Gotch beat. I brought in the first Interleaf System back years before
Photoshop and Pagemaker were around. It ran on a 10,000.00 dollar Unix
workstation. It's still being used in book publishing but I just googled
the name and there seems to be a lot of conversion stuff to bring Interleaf
into Framemaker. Interleaf also did images and I had a scanned image of
Bogart, like in Humphry, (imagine a tough guy today with the name of
Humphry!) with a cigarette dangling from his lips. In my demos I used the
cloning tool to remove the cigarette. Total disbelief. Someone once said
that technology that is not understood is not much different from magic. It
was truly magical then.

This was at the City of Los Angeles back in the 80's. Those divisions that
had Interleaf fought tooth and nail against what they thought were junior
upstarts of Pagemaker and Photoshops. They were thought of as amateur
tools and unfit for real work. I wasn't so sure then. I managed the New
Technology Divison and was suspected of lunacy when I suggested that the PC
would eventually have a serious impact on mainframes. It's done that pretty
well.

--Dick

At 01:55 AM 3/20/2005, you wrote:
>Richard Sullivan wrote:
> >
> >
> > To be clear about it, I don't have any problem with "digital" per se.
>
>I'll piggyback on here and say ditto, me neither. I was working in
>Photoshop way back when Photoshop was considered a pre-press tool, not
>something that photographers in general might concern themselves with;
>in fact I did some digital demonstrations for photo stores before
>almost anyone was even thinking about digital for photographers. I also
>showed digital (dye-sub) prints for a short time before I discovered gum
>bichromate.
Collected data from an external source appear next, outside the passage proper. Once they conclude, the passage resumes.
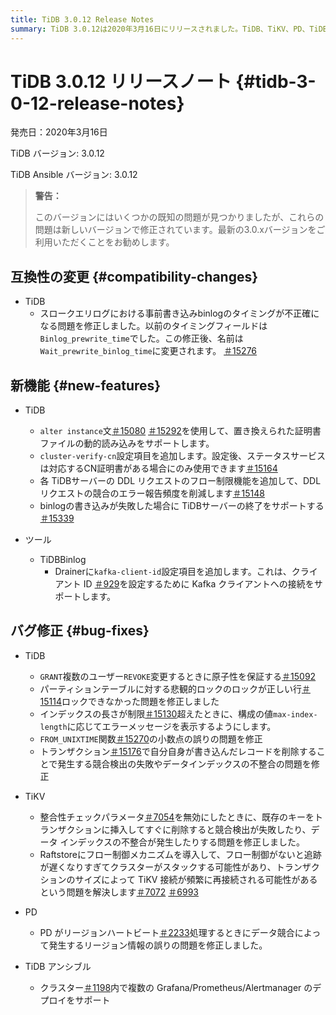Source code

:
 ```yaml
---
title: TiDB 3.0.12 Release Notes
summary: TiDB 3.0.12は2020年3月16日にリリースされました。TiDB、TiKV、PD、TiDB Ansibleの互換性変更、新機能、バグ修正、および機能改善が含まれています。新しいバージョンでは一部の既知の問題が修正されているため、最新の3.0.xバージョンを使用することをお勧めします。新機能には、置換された証明書ファイルの動的ロード、DDLリクエストのフロー制限、およびbinlog書き込み失敗時のTiDBサーバーの終了のサポートが含まれます。バグ修正では、ロック、エラーメッセージの表示、小数点の精度、およびデータインデックスの不整合に関する問題が修正されています。さらに、TiKVのフロー制御メカニズムとPDのリージョン情報処理にも改善が加えられています。
---
```


# TiDB 3.0.12 リリースノート {#tidb-3-0-12-release-notes}

発売日：2020年3月16日

TiDB バージョン: 3.0.12

TiDB Ansible バージョン: 3.0.12

> **警告：**
>
> このバージョンにはいくつかの既知の問題が見つかりましたが、これらの問題は新しいバージョンで修正されています。最新の3.0.xバージョンをご利用いただくことをお勧めします。

## 互換性の変更 {#compatibility-changes}

-   TiDB
    -   スロークエリログにおける事前書き込みbinlogのタイミングが不正確になる問題を修正しました。以前のタイミングフィールドは`Binlog_prewrite_time`でした。この修正後、名前は`Wait_prewrite_binlog_time`に変更されます。 [＃15276](https://github.com/pingcap/tidb/pull/15276)

## 新機能 {#new-features}

-   TiDB
    -   `alter instance`文[＃15080](https://github.com/pingcap/tidb/pull/15080) [＃15292](https://github.com/pingcap/tidb/pull/15292)を使用して、置き換えられた証明書ファイルの動的読み込みをサポートします。
    -   `cluster-verify-cn`設定項目を追加します。設定後、ステータスサービスは対応するCN証明書がある場合にのみ使用できます[＃15164](https://github.com/pingcap/tidb/pull/15164)
    -   各 TiDBサーバーの DDL リクエストのフロー制限機能を追加して、DDL リクエストの競合のエラー報告頻度を削減します[＃15148](https://github.com/pingcap/tidb/pull/15148)
    -   binlogの書き込みが失敗した場合に TiDBサーバーの終了をサポートする[＃15339](https://github.com/pingcap/tidb/pull/15339)

-   ツール
    -   TiDBBinlog
        -   Drainerに`kafka-client-id`設定項目を追加します。これは、クライアント ID [＃929](https://github.com/pingcap/tidb-binlog/pull/929)を設定するために Kafka クライアントへの接続をサポートします。

## バグ修正 {#bug-fixes}

-   TiDB
    -   `GRANT`複数のユーザー`REVOKE`変更するときに原子性を保証する[＃15092](https://github.com/pingcap/tidb/pull/15092)
    -   パーティションテーブルに対する悲観的ロックのロックが正しい行[＃15114](https://github.com/pingcap/tidb/pull/15114)ロックできなかった問題を修正しました
    -   インデックスの長さが制限[＃15130](https://github.com/pingcap/tidb/pull/15130)超えたときに、構成の値`max-index-length`に応じてエラーメッセージを表示するようにします。
    -   `FROM_UNIXTIME`関数[＃15270](https://github.com/pingcap/tidb/pull/15270)の小数点の誤りの問題を修正
    -   トランザクション[＃15176](https://github.com/pingcap/tidb/pull/15176)で自分自身が書き込んだレコードを削除することで発生する競合検出の失敗やデータインデックスの不整合の問題を修正

-   TiKV
    -   整合性チェックパラメータ[＃7054](https://github.com/tikv/tikv/pull/7054)を無効にしたときに、既存のキーをトランザクションに挿入してすぐに削除すると競合検出が失敗したり、データ インデックスの不整合が発生したりする問題を修正しました。
    -   Raftstoreにフロー制御メカニズムを導入して、フロー制御がないと追跡が遅くなりすぎてクラスターがスタックする可能性があり、トランザクションのサイズによって TiKV 接続が頻繁に再接続される可能性があるという問題を解決します[＃7072](https://github.com/tikv/tikv/pull/7072) [＃6993](https://github.com/tikv/tikv/pull/6993)

-   PD
    -   PD がリージョンハートビート[＃2233](https://github.com/pingcap/pd/pull/2233)処理するときにデータ競合によって発生するリージョン情報の誤りの問題を修正しました。

-   TiDB アンシブル
    -   クラスター[＃1198](https://github.com/pingcap/tidb-ansible/pull/1198)内で複数の Grafana/Prometheus/Alertmanager のデプロイをサポート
And of course I still use Photoshop for adjusting images
>and printing digital negatives.
>
>My distinction is between machine-printed prints and handmade prints as
>art objects, and has nothing to do with the quality of the images,
>except for the obvious qualification that hardly needs to be stated but
>has been stated again and again, that an uninteresting image doesn't
>become more interesting because it's printed as a handmade print. When I
>make the distinction between the two kinds of art objects, I'm assuming
>an equally interesting image with either. As I said before, if I like
>an image, I'm happy to buy a machine print of it, but I expect to pay
>machine-printed prices for it, and in fact when I did show digital
>prints, they were priced from $25-$40.